(DIRECTIONS):
Among the entries below, extract exactly the lines that run from the one with "Instrucciones del laboratorio" through the one with "A continuación te", both ends included.

(Data excerpts)
==========

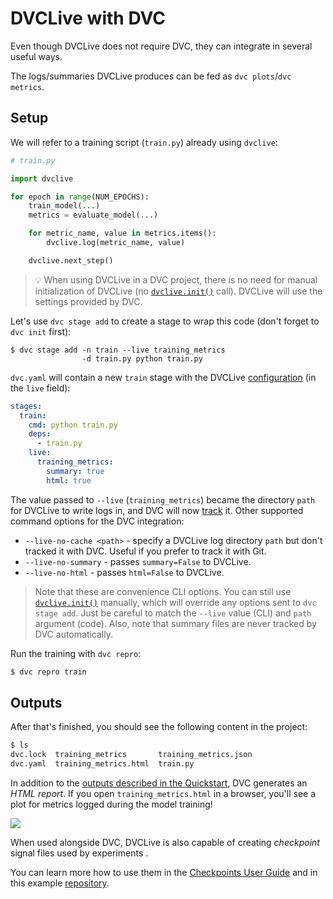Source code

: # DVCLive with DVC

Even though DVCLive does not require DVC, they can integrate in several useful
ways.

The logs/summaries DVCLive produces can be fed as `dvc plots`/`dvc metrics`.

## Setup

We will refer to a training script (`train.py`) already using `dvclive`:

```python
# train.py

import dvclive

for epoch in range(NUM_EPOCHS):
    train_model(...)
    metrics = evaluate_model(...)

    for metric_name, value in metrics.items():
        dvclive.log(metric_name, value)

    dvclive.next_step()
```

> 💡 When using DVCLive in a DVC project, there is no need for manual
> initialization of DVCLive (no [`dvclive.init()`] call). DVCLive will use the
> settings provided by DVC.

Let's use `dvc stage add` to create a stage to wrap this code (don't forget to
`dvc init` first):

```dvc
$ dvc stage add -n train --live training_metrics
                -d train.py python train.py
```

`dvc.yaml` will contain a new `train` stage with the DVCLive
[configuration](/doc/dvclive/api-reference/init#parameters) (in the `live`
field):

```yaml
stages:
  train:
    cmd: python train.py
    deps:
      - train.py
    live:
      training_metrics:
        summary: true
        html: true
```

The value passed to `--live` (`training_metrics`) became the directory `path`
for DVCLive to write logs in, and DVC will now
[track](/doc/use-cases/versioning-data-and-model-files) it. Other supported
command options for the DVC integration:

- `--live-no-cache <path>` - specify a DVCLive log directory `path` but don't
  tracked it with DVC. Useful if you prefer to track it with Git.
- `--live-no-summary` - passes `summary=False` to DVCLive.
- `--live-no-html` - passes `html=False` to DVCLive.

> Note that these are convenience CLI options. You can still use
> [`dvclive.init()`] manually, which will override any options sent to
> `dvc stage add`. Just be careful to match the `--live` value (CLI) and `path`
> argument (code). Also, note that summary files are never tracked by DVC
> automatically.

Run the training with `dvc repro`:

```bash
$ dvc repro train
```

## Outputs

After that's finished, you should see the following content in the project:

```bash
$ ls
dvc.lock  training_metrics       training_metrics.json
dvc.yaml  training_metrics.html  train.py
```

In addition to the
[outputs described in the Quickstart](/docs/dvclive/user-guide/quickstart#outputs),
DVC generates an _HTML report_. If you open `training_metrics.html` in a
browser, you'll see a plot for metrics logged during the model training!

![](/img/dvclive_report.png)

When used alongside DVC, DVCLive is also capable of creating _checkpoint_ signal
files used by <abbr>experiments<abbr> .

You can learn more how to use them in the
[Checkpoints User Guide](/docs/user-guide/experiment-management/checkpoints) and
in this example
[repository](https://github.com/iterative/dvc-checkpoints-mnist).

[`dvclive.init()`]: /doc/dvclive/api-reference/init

==========

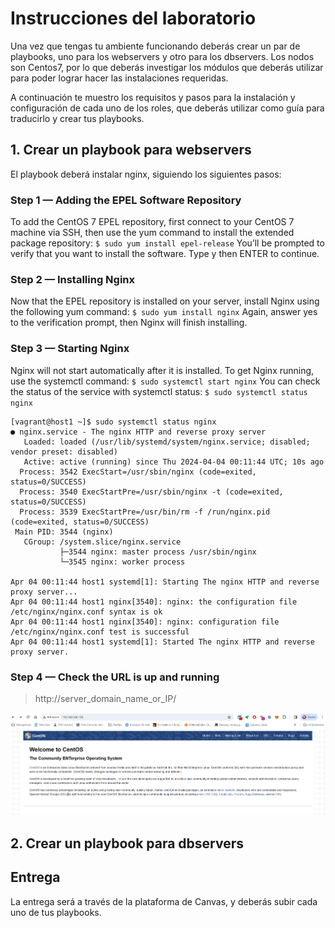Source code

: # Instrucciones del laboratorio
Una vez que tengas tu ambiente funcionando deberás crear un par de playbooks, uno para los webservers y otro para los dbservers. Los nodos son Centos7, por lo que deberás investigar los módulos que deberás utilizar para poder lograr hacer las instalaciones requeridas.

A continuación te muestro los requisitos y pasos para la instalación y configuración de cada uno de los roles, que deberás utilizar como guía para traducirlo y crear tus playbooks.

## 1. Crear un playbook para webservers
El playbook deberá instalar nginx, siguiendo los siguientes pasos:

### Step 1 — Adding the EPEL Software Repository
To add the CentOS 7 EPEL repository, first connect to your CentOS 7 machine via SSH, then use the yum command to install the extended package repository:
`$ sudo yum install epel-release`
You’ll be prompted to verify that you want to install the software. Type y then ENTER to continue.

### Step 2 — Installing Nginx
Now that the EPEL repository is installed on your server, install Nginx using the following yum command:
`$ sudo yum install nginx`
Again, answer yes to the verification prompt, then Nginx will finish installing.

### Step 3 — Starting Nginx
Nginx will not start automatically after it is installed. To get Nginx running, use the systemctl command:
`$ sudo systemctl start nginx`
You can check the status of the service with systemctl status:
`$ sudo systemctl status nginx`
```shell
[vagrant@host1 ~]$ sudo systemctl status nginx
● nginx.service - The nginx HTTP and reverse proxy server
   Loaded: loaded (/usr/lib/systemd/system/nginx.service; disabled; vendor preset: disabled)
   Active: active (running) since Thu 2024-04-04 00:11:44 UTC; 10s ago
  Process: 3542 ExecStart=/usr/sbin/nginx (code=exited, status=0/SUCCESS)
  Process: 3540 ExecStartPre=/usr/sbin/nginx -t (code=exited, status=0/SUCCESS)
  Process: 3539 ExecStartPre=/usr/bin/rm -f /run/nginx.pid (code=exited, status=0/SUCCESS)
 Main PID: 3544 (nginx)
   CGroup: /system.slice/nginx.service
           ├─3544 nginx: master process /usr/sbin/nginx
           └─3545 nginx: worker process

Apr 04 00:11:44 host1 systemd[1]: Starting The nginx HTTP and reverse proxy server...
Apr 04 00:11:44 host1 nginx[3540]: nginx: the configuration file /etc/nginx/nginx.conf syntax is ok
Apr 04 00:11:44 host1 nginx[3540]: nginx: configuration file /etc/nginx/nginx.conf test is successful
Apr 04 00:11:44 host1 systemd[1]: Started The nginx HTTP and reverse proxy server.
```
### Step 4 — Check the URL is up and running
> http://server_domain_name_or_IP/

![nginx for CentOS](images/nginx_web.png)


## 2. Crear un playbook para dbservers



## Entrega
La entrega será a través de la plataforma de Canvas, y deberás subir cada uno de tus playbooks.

==========

(RESPONSE TO THIS TASK):
: # Instrucciones del laboratorio
Una vez que tengas tu ambiente funcionando deberás crear un par de playbooks, uno para los webservers y otro para los dbservers. Los nodos son Centos7, por lo que deberás investigar los módulos que deberás utilizar para poder lograr hacer las instalaciones requeridas.

A continuación te muestro los requisitos y pasos para la instalación y configuración de cada uno de los roles, que deberás utilizar como guía para traducirlo y crear tus playbooks.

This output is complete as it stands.